WORK ORDER: Going through the entries below, work out how many lines have the string "body" in them. Give the number and nothing more.

DATA FOR PROCESSING:
========
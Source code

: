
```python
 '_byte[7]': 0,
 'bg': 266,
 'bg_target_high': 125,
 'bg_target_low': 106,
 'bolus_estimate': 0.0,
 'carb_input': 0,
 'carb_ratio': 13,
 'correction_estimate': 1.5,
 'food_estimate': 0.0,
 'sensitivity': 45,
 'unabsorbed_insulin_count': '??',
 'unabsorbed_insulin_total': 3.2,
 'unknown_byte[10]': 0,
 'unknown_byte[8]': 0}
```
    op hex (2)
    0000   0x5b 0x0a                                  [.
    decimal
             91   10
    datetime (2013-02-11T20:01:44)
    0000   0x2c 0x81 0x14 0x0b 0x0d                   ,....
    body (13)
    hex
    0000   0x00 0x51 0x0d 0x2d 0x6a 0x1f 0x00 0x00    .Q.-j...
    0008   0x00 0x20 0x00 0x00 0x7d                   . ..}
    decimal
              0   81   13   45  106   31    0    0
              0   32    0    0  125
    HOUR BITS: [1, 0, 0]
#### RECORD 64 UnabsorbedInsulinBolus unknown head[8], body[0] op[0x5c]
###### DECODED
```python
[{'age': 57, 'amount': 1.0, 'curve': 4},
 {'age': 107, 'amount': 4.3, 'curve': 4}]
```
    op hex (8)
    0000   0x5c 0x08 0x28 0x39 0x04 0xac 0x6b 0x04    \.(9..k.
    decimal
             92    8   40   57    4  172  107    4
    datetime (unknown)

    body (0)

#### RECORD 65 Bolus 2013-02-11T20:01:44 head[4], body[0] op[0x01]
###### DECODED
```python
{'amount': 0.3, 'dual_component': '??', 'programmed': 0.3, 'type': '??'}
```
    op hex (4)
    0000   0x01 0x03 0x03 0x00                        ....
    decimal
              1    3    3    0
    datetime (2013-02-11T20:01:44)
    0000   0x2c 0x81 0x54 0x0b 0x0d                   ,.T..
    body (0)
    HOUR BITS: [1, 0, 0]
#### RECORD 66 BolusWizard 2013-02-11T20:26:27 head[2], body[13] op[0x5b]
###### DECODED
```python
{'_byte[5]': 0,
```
========
WRITTEN ANSWER: 6